What to produce: Quote exactly and only this range of lines in the data below: the line that holds "لا يتعارض تسجيل" to the line that holds "للحصول على مجموعة", both included.

[Saved entries]
★ ★ ★ ★
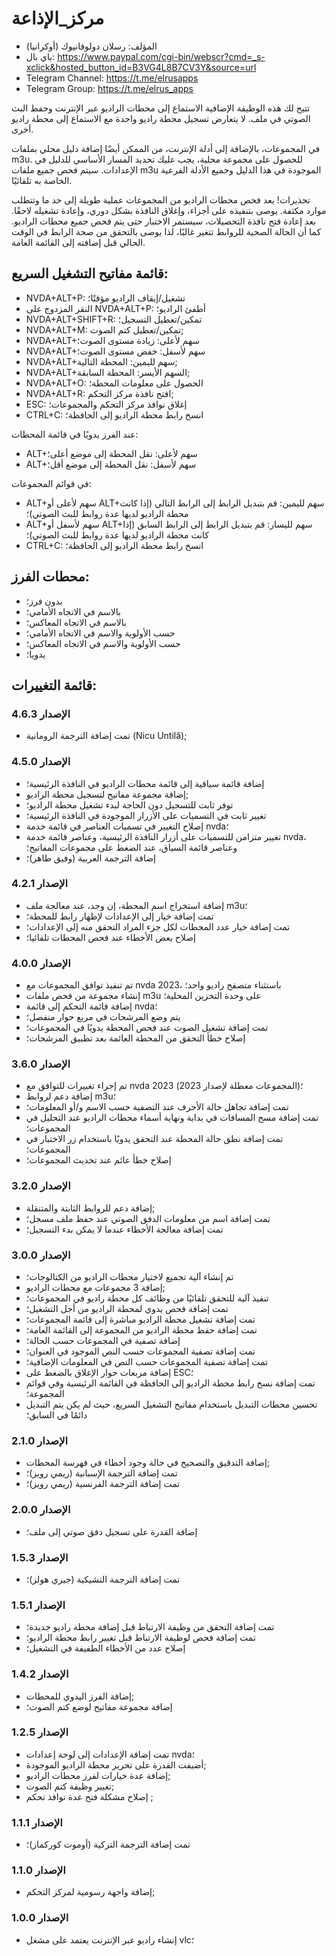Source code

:# مركز_الإذاعة

* المؤلف: رسلان دولوفانيوك (أوكرانيا)
* باي بال: https://www.paypal.com/cgi-bin/webscr?cmd=_s-xclick&hosted_button_id=B3VG4L8B7CV3Y&source=url
* Telegram Channel: https://t.me/elrusapps
* Telegram Group: https://t.me/elrus_apps

تتيح لك هذه الوظيفة الإضافية الاستماع إلى محطات الراديو عبر الإنترنت وحفظ البث الصوتي في ملف.
لا يتعارض تسجيل محطة راديو واحدة مع الاستماع إلى محطة راديو أخرى.

في المجموعات، بالإضافة إلى أدلة الإنترنت، من الممكن أيضًا إضافة دليل محلي بملفات m3u.
للحصول على مجموعة محلية، يجب عليك تحديد المسار الأساسي للدليل في الإعدادات.
سيتم فحص جميع ملفات m3u الموجودة في هذا الدليل وجميع الأدلة الفرعية الخاصة به تلقائيًا.

تحذيرات!
يعد فحص محطات الراديو من المجموعات عملية طويلة إلى حد ما وتتطلب موارد مكثفة.
يوصى بتنفيذه على أجزاء، وإغلاق النافذة بشكل دوري، وإعادة تشغيله لاحقًا.
بعد إعادة فتح نافذة التحصيلات، سيستمر الاختبار حتى يتم فحص جميع محطات الراديو.
كما أن الحالة الصحية للروابط تتغير غالبًا، لذا يوصى بالتحقق من صحة الرابط في الوقت الحالي قبل إضافته إلى القائمة العامة.


## قائمة مفاتيح التشغيل السريع:
* NVDA+ALT+P: تشغيل/إيقاف الراديو مؤقتًا؛
* النقر المزدوج على NVDA+ALT+P: أطفئ الراديو؛
* NVDA+ALT+SHIFT+R: تمكين/تعطيل التسجيل؛
* NVDA+ALT+M: تمكين/تعطيل كتم الصوت;
* NVDA+ALT+سهم لأعلى: زيادة مستوى الصوت؛
* NVDA+ALT+سهم لأسفل: خفض مستوى الصوت؛
* NVDA+ALT+سهم لليمين: المحطة التالية;
* NVDA+ALT+السهم الأيسر: المحطة السابقة;
* NVDA+ALT+O: الحصول على معلومات المحطة؛
* NVDA+ALT+R: افتح نافذة مركز التحكم;
* ESC: إغلاق نوافذ مركز التحكم والمجموعات؛
* CTRL+C: انسخ رابط محطة الراديو إلى الحافظة؛

عند الفرز يدويًا في قائمة المحطات:
* ALT+سهم لأعلى: نقل المحطة إلى موضع أعلى؛
* ALT+سهم لأسفل: نقل المحطة إلى موضع أقل؛

في قوائم المجموعات:
* ALT+سهم لأعلى أو ALT+سهم لليمين: قم بتبديل الرابط إلى الرابط التالي (إذا كانت محطة الراديو لديها عدة روابط للبث الصوتي)؛
* ALT+سهم لأسفل أو ALT+سهم لليسار: قم بتبديل الرابط إلى الرابط السابق (إذا كانت محطة الراديو لديها عدة روابط للبث الصوتي)؛
* CTRL+C: انسخ رابط محطة الراديو إلى الحافظة؛

## محطات الفرز:
* بدون فرز؛
* بالاسم في الاتجاه الأمامي؛
* بالاسم في الاتجاه المعاكس؛
* حسب الأولوية والاسم في الاتجاه الأمامي؛
* حسب الأولوية والاسم في الاتجاه المعاكس؛
* يدويا؛

## قائمة التغييرات:
### الإصدار 4.6.3  
* تمت إضافة الترجمة الرومانية (Nicu Untilă);  

### الإصدار 4.5.0
* إضافة قائمة سياقية إلى قائمة محطات الراديو في النافذة الرئيسية؛
* إضافة مجموعة مفاتيح لتسجيل محطة الراديو;
* توفر ثابت للتسجيل دون الحاجة لبدء تشغيل محطة الراديو؛
* تغيير ثابت في التسميات على الأزرار الموجودة في النافذة الرئيسية؛
* إصلاح التغيير في تسميات العناصر في قائمة خدمة nvda؛
* تغيير متزامن للتسميات على أزرار النافذة الرئيسية، وعناصر قائمة خدمة nvda، وعناصر قائمة السياق، عند الضغط على مجموعات المفاتيح؛
* إضافة الترجمة العربية (وفيق طاهر)؛

### الإصدار 4.2.1
* إضافة استخراج اسم المحطة، إن وجد، عند معالجة ملف m3u؛
* تمت إضافة خيار إلى الإعدادات لإظهار رابط للمحطة؛
* تمت إضافة خيار عدد المحطات لكل جزء المراد التحقق منه إلى الإعدادات؛
* إصلاح بعض الأخطاء عند فحص المحطات تلقائيا؛

### الإصدار 4.0.0
* تم تنفيذ توافق المجموعات مع nvda 2023، باستثناء متصفح راديو واحد؛
* إنشاء مجموعة من فحص ملفات m3u على وحدة التخزين المحلية؛
* إضافة قائمة التحكم إلى قائمة nvda؛
* يتم وضع المرشحات في مربع حوار منفصل؛
* تمت إضافة تشغيل الصوت عند فحص المحطة يدويًا في المجموعات؛
* إصلاح خطأ التحقق من المحطة العائمة بعد تطبيق المرشحات؛

### الإصدار 3.6.0
* تم إجراء تغييرات للتوافق مع nvda 2023 (المجموعات معطلة لإصدار 2023)؛
* إضافة دعم لروابط m3u؛
* تمت إضافة تجاهل حالة الأحرف عند التصفية حسب الاسم و/أو المعلومات؛
* تمت إضافة مسح المسافات في بداية ونهاية أسماء محطات الراديو عند التحليل في المجموعات؛
* تمت إضافة نطق حالة المحطة عند التحقق يدويًا باستخدام زر الاختبار في المجموعات؛
* إصلاح خطأ عائم عند تحديث المجموعات؛

### الإصدار 3.2.0
* إضافة دعم للروابط الثابتة والمتنقلة;
* تمت إضافة اسم من معلومات الدفق الصوتي عند حفظ ملف مسجل؛
* تمت إضافة معالجة الأخطاء عندما لا يمكن بدء التسجيل؛

### الإصدار 3.0.0
* تم إنشاء آلية تجميع لاختيار محطات الراديو من الكتالوجات؛
* إضافة 3 مجموعات مع محطات الراديو;
* تنفيذ آلية للتحقق تلقائيًا من وظائف كل محطة راديو في المجموعات؛
* تمت إضافة فحص يدوي لمحطة الراديو من أجل التشغيل؛
* تمت إضافة تشغيل محطة الراديو مباشرة إلى قائمة المجموعات؛
* تمت إضافة حفظ محطة الراديو من المجموعة إلى القائمة العامة؛
* إضافة تصفية في المجموعات حسب الحالة؛
* تمت إضافة تصفية المجموعات حسب النص الموجود في العنوان؛
* تمت إضافة تصفية المجموعات حسب النص في المعلومات الإضافية؛
* إضافة مربعات حوار الإغلاق بالضغط على ESC؛
* تمت إضافة نسخ رابط محطة الراديو إلى الحافظة في القائمة الرئيسية وفي قوائم المجموعة؛
* تحسين محطات التبديل باستخدام مفاتيح التشغيل السريع، حيث لم يكن يتم التبديل دائمًا في السابق؛

### الإصدار 2.1.0
* إضافة التدقيق والتصحيح في حالة وجود أخطاء في فهرسة المحطات;
* تمت إضافة الترجمة الإسبانية (ريمي رويز)؛
* تمت إضافة الترجمة الفرنسية (ريمي رويز)؛

### الإصدار 2.0.0
* إضافة القدرة على تسجيل دفق صوتي إلى ملف؛

### الإصدار 1.5.3
* تمت إضافة الترجمة التشيكية (جيري هولز)؛

### الإصدار 1.5.1
* تمت إضافة التحقق من وظيفة الارتباط قبل إضافة محطة راديو جديدة؛
* تمت إضافة فحص لوظيفة الارتباط قبل تغيير رابط محطة الراديو؛
* إصلاح عدد من الأخطاء الطفيفة في التشغيل؛

### الإصدار 1.4.2
* إضافة الفرز اليدوي للمحطات;
* إضافة مجموعة مفاتيح لوضع كتم الصوت؛

### الإصدار 1.2.5
* تمت إضافة الإعدادات إلى لوحة إعدادات nvda؛
* أضيفت القدرة على تحرير محطة الراديو الموجودة;
* إضافة عدة خيارات لفرز محطات الراديو;
* تغيير وظيفة كتم الصوت;
* إصلاح مشكلة فتح عدة نوافذ تحكم ;

### الإصدار 1.1.1
* تمت إضافة الترجمة التركية (أوموت كوركماز)؛

### الإصدار 1.1.0
* إضافة واجهة رسومية لمركز التحكم;

### الإصدار 1.0.0
* إنشاء راديو عبر الإنترنت يعتمد على مشغل vlc؛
★ ★ ★ ★
Answer section:
لا يتعارض تسجيل محطة راديو واحدة مع الاستماع إلى محطة راديو أخرى.

في المجموعات، بالإضافة إلى أدلة الإنترنت، من الممكن أيضًا إضافة دليل محلي بملفات m3u.
للحصول على مجموعة محلية، يجب عليك تحديد المسار الأساسي للدليل في الإعدادات.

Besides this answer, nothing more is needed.